MATERIAL PROVIDED =>
○ ○ ○ ○
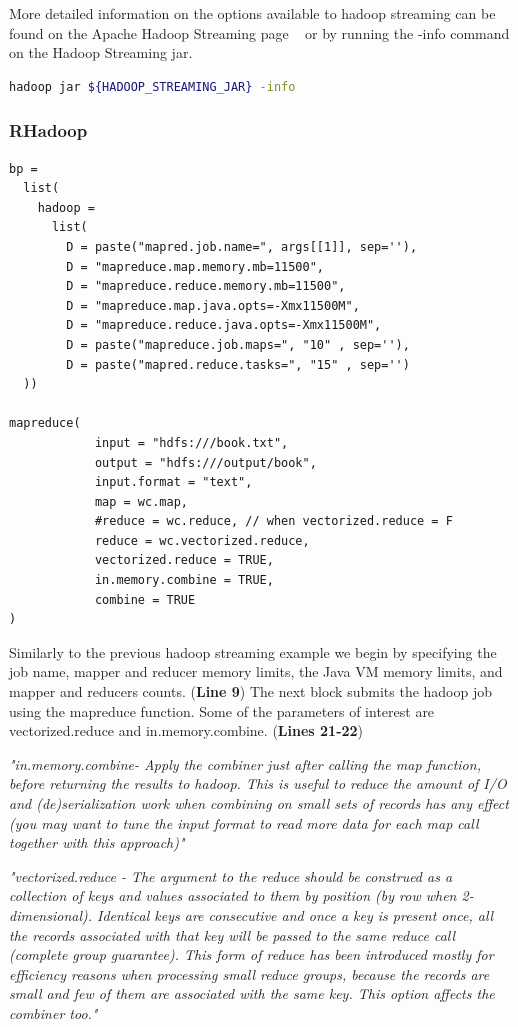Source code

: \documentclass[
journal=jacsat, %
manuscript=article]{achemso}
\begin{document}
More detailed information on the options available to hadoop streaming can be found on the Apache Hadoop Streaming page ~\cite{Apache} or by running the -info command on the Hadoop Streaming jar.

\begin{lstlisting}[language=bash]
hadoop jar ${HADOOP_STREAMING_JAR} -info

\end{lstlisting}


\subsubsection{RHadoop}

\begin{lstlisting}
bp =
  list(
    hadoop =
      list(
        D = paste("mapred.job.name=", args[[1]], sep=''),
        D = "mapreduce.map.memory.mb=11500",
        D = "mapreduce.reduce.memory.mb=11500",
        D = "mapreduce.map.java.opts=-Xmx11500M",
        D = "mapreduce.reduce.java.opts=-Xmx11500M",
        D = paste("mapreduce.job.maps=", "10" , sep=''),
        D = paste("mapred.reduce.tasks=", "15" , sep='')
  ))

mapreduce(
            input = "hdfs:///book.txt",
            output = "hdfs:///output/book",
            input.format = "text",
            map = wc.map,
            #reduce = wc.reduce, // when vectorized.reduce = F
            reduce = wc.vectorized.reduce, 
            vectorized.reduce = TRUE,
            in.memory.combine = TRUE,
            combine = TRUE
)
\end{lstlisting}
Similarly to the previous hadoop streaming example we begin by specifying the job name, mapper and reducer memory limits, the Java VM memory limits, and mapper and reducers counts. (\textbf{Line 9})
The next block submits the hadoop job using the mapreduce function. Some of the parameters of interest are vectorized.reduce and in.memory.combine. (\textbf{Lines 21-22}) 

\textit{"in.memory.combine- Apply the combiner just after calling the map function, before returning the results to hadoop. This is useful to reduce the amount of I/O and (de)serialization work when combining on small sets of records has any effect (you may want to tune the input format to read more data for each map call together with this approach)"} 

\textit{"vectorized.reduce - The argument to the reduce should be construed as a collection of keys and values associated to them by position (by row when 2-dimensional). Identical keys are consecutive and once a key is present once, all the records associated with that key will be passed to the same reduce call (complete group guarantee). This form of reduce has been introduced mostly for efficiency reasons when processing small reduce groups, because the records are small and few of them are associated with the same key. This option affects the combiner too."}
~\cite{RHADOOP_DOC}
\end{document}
○ ○ ○ ○
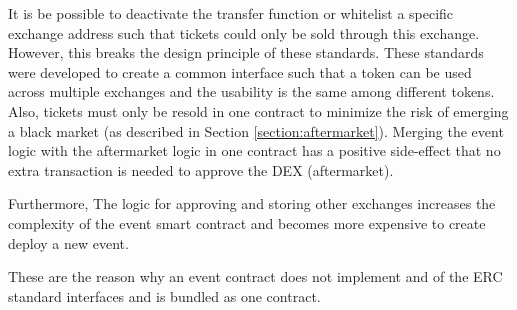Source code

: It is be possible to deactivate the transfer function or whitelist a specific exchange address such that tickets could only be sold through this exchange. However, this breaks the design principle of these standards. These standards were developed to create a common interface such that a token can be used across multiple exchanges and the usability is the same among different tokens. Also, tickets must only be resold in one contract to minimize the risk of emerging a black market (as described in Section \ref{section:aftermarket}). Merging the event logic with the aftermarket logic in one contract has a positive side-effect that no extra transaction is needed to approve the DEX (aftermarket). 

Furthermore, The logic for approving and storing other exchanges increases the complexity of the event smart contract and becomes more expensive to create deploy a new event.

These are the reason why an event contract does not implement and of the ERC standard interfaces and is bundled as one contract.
○ ○ ○ ○
EXERCISE DIRECTIONS =>
Copy all lines from the entries that contain the word "vectorized".

ANSWER TO THE PROBLEM =>
            #reduce = wc.reduce, // when vectorized.reduce = F
            reduce = wc.vectorized.reduce, 
            vectorized.reduce = TRUE,
The next block submits the hadoop job using the mapreduce function. Some of the parameters of interest are vectorized.reduce and in.memory.combine. (\textbf{Lines 21-22}) 
\textit{"vectorized.reduce - The argument to the reduce should be construed as a collection of keys and values associated to them by position (by row when 2-dimensional). Identical keys are consecutive and once a key is present once, all the records associated with that key will be passed to the same reduce call (complete group guarantee). This form of reduce has been introduced mostly for efficiency reasons when processing small reduce groups, because the records are small and few of them are associated with the same key. This option affects the combiner too."}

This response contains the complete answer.